Numéro d'arrêt : 90823
Numéro NOR : CETATEXT000007766022 ?
Identifiant URN:LEX : urn:lex;fr;conseil.etat;arret;1989-02-01;90823 ?

Analyses :

RJ1 PROCEDURE - JUGEMENTS - TENUE DES AUDIENCES - AVIS D'AUDIENCE - Procédure régulière - Requérant soutenant que la date d'audience aurait été tenue secrète - Mentions du jugement faisant foi du contraire (1).

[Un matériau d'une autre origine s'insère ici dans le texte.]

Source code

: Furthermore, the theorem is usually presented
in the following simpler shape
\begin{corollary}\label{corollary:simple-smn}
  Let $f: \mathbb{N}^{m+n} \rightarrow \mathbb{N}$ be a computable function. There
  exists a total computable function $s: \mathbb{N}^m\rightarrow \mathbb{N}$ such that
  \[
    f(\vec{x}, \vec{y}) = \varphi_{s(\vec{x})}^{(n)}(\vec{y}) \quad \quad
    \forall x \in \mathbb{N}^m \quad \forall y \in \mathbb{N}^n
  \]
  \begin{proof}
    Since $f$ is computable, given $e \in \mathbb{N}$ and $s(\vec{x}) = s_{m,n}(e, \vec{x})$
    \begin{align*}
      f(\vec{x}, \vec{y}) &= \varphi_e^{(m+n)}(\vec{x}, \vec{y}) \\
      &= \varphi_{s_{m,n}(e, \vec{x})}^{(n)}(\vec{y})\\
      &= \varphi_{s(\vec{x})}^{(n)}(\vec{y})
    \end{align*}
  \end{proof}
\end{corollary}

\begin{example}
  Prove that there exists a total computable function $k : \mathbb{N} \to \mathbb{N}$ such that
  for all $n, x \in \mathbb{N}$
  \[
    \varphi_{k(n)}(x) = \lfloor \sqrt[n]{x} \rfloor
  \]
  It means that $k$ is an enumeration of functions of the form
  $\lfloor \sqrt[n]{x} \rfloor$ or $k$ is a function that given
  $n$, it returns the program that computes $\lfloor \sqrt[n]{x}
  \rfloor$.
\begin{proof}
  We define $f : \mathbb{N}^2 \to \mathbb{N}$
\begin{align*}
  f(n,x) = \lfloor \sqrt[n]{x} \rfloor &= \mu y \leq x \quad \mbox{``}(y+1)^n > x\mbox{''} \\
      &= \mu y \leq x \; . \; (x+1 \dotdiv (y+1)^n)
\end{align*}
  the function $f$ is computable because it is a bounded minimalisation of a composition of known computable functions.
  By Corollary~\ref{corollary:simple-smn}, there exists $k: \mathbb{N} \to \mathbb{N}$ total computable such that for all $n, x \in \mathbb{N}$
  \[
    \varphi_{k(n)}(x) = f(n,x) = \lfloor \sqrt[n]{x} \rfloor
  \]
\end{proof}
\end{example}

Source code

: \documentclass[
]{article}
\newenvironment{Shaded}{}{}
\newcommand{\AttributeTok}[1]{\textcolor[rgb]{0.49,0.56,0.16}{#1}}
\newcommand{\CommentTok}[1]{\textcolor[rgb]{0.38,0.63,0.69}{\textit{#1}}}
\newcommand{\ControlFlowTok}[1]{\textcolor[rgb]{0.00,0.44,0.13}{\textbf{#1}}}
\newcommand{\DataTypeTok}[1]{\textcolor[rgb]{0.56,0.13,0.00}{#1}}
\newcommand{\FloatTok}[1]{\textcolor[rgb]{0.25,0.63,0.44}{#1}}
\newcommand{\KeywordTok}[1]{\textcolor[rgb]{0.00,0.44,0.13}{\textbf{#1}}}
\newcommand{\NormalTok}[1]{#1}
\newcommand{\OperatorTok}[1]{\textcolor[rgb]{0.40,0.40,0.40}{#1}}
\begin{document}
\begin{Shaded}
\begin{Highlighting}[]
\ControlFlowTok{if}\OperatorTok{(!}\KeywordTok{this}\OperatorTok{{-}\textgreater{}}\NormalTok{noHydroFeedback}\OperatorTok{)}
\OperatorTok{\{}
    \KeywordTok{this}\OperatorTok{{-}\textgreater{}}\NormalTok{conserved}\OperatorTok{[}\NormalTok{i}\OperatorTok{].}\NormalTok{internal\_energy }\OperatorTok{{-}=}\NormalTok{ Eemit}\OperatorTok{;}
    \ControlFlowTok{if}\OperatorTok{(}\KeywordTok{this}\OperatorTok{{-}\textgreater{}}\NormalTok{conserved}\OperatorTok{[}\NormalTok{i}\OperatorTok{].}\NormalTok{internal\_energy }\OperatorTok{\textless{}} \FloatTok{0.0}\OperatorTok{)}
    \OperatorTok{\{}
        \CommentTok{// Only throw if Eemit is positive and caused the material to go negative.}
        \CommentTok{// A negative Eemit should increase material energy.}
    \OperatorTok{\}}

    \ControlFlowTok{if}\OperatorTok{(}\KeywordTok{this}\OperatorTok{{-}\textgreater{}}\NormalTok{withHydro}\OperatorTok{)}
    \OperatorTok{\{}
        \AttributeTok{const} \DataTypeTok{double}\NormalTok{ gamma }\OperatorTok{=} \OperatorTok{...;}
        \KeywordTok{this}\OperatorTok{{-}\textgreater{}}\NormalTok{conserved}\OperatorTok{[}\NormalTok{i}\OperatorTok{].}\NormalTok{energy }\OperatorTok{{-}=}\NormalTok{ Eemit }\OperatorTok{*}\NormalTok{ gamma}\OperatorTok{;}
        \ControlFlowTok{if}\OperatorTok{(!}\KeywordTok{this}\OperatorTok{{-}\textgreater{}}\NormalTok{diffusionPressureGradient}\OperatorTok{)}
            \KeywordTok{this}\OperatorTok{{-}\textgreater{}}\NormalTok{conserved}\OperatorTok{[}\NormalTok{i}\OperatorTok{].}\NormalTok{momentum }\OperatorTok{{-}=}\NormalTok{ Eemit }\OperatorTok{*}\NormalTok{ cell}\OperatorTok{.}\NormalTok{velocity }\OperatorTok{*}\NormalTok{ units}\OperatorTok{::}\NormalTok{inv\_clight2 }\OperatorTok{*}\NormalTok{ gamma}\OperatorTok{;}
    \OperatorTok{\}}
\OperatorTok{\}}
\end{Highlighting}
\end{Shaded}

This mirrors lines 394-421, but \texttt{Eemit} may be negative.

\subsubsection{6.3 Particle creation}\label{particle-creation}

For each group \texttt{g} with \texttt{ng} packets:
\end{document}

54-06-02-01, 54-06-04-01 Il ressort des mentions du jugement en date du 20 mai 1987 que les parties ont été dûment convoquées à l'audience publique. Une telle mention fait foi par elle-même jusqu'à preuve contraire. Dès lors, le moyen tiré de ce que la date de l'audience aurait été tenue secrète ne saurait être accueilli.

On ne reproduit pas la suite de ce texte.